Historical population
| Census | Pop. | Note | %± |
| 1820 | 2,440 |  | — |
| 1830 | 2,988 |  | 22.5% |
| 1840 | 3,583 |  | 19.9% |
| 1850 | 2,229 |  | −37.8% |
| 1860 | 2,357 |  | 5.7% |
| 1870 | 2,847 |  | 20.8% |
| 1880 | 3,370 |  | 18.4% |
| 1890 | 3,443 |  | 2.2% |
| 1900 | 3,973 |  | 15.4% |
| 1910 | 3,579 |  | −9.9% |
| 1920 | 3,798 |  | 6.1% |
| 1930 | 3,980 |  | 4.8% |
| 1940 | 4,005 |  | 0.6% |
| 1950 | 4,709 |  | 17.6% |
| 1960 | 4,964 |  | 5.4% |
| 1970 | 6,017 |  | 21.2% |
| 1980 | 7,048 |  | 17.1% |
| 1990 | 7,270 |  | 3.1% |
| 2000 | 6,407 |  | −11.9% |
| 2010 | 6,625 |  | 3.4% |
| 2020 | 6,086 |  | −8.1% |
U.S. Decennial Census 2020

==Arts and culture==

===Annual cultural events===
Two annual festivals held in Cobleskill are the Schoharie County Maple Festival and the Sunshine Fair.

===Tourism===
Two cavern complexes are located just outside Cobleskill and are open to tourists: Howe Caverns and Secret Caverns.
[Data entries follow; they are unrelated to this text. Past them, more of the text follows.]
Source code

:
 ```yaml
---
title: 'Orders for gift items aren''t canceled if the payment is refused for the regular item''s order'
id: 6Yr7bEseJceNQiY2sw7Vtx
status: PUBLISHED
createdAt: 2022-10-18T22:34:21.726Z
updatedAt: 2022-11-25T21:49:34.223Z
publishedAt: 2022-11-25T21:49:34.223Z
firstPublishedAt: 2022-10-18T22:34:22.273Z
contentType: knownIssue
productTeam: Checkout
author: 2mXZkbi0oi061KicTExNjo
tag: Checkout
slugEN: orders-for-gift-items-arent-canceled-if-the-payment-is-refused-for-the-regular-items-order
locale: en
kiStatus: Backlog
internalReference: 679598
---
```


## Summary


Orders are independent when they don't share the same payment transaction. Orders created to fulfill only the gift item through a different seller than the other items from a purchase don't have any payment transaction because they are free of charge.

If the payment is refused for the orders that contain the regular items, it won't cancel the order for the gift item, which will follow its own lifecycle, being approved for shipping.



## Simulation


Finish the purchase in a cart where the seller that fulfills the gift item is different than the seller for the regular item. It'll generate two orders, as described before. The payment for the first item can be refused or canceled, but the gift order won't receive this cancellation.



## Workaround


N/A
Both are north of I-88 and Howes Cave. Secret Caverns is located just outside Cobleskill, and was formed during the last Ice Age. The caverns were discovered in 1928, and include a 100-foot underground waterfall. Howe Caverns is 156 feet below ground.

==Media==

- Times Journal of Cobleskill—weekly newspaper which is published every Wednesday.
- WCSQ-LP—Radio Cobleskill 105.9 FM, local radio station

==Notable people==

- George H. Durand, U. S. Representative from Michigan
- Boris McGiver, actor, born in Cobleskill.
- Harvey Putnam, U. S. Representative from New York

== Communities and locations in the Town of Cobleskill ==
- Barnerville - A hamlet in the eastern part of the town, west of Bramanville on County Road 8.
- Bramanville - A hamlet in the eastern section of the town, west of Howes Cave on County Road 8. The Bramanville Mill was listed on the National Register of Historic Places in 1976.
- Cobleskill - A village located at the junction of NY-10 and NY-145 in the western part of the town.
- Cobleskill Reservoir - A reservoir east of Mineral Springs.
- East Cobleskill - A hamlet in the southeastern part of the town at the town line on NY-145.
- Greenbush - A location south of Mineral Springs.
- Howe's Cave - A hamlet near the eastern town line on County Road 8. The name is taken from that of from early settler Lester Howe.
- Lawyersville - A hamlet northwest of Cobleskill village, located on NY-145. The village is named after some early settlers.
- Mineral Springs - A hamlet south of Cobleskill village. It was originally called "Frances Corners."
- Russell Lake - A small lake at the northwestern corner of Cobleskill.
- Sagendorf Corners - A location north of Howes Cave.
- Shutts Corners - A location northeast of Cobleskill village.